Note: Due to current travel advisories affecting the Puerto Vallarta region, we are keeping this beloved destination in our thoughts and hoping for a swift return to peace, so that we — and you — may once again enjoy all that makes it so special.

If you know us, you know we love to travel, and as we’ve had kids, we’ve started a tradition of favoring “the gift of travel” over endless holiday presents. It’s been great. The kids learn to expect 2 or 3 special, small gifts instead of a mountain of plastic, and we all benefit from a week of travel, exploration, discovery, and together-time during the winter holiday.

To Stay:

This year, we planned the trip around our house rental - an incredible home in San Pancho, Mexico, in Riviera Nayarit. Kathryn is our resident-travel-agent and discovered CasitaMX, an inspiring house rental resource for design-forward properties all over Mexico. We travel with grandparents, in-laws, and siblings, and so needed a place to fit 3 generations.

Our incredible home in San Pancho, Mexico, a laidback surf town about 15 mins north of the more touristy, party town of Sayulita. A lot of people note that “San Pancho reminds them of Sayulita 20 years ago”. 

We flew into Puerto Vallarta, rented cars (a necessity for exploring), and drove the hour north up the coast to San Pancho. Keep your eyes open along the drive, you can spot whales in the ocean - especially in December/January during migration season. 

To Do:

San Pancho (also known as “San Francisco”) is a small (population 3,000) gem of a town. Surfers and yogis abound (there seems to be a yoga or massage studio on every block) and life revolves around the beach and fresh local cuisine. We loved exploring the local shops and ice cream shops and would 100% return. A lot of people scoot around on bikes or golf carts - our house was about a mile or two from the main street and I can totally see our kids golf carting to and from in a few years!

We spent plenty of time at our gorgeous pool overlooking the ocean; whale watching (of which we saw many) was our favorite afternoon pastime, but we also ventured down the steep cliff to the beach below our rental house as well as into the more touristy beach in town “Playa San Pancho.” There you can take surf lessons, rent chairs, and there is no shortage of vendors selling fresh margaritas, mojitos, and more.

The adults’ Christmas presents (to ourselves) were divine massages in the most tranquil garden setting (you could hear the roosters and birds outside - in a good way!).
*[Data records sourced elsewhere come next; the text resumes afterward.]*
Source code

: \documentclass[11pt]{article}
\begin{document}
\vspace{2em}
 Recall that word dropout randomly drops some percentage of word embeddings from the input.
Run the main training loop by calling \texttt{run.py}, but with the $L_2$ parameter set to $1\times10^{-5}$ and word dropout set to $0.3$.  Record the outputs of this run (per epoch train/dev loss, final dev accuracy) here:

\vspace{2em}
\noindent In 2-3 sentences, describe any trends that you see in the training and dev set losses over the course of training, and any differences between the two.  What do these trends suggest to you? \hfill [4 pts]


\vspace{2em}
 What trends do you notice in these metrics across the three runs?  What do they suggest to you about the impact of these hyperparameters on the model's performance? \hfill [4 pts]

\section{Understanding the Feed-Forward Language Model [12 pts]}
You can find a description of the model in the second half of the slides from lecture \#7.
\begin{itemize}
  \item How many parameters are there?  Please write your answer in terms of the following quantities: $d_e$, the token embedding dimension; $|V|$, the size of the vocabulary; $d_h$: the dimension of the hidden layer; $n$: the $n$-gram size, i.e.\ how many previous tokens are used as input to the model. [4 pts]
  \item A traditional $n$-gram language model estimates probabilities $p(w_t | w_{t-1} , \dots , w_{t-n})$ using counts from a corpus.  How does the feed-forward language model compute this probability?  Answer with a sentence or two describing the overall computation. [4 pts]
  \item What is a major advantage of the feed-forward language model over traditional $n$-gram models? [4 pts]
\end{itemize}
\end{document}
We highly recommend El Estar Wellness Center for massages, yoga, and restoration!

Walking down the steep hill to the deserted beach below our house. Bahía de Banderas is the name of the bay that stretches alongside Riviera Nayarit (and beyond) and is phenomenal for whale watching.

Exploring San Pancho town and Playa San Pancho - never not eating ice cream :)

To Eat:

We were very spoiled to rent a house with a chef, so we ate many of our meals at home (ideal for our 5-year-old crew) but did have a few memorable meals out.

We celebrated Christmas Eve in the garden of Bistro Organico (the restaurant connected to Hotel Cielo Rojo) and all agreed that fresh fish tacos for Christmas Eve is an unbeatable combination. While you’re there, check out their gift shop (or rather nook) as you pass through reception to the back garden. A lot of the crafts come from other parts of Mexico (notably Oaxaca) but that didn’t stop me from shopping.

We didn’t make it to Ikan but heard great things and passed it in town. We’ll have to go back to try it! 

There are so many good taquerias and small streetside vendors cooking up a storm in an open air setting. I feel like you can’t go wrong. Taqueria los Arbolitos is one of many in this vein.

Breakfast also seemed to be a big deal in San Pancho (I could get used to coffee / yoga / watch the surf / smoothie / massage / repeat) and we found a lot of sweet spots serving excellent coffee (with oat milk!) and other breakfast foods. Cafe Floresta and Prieta Cafe were on the top of this list.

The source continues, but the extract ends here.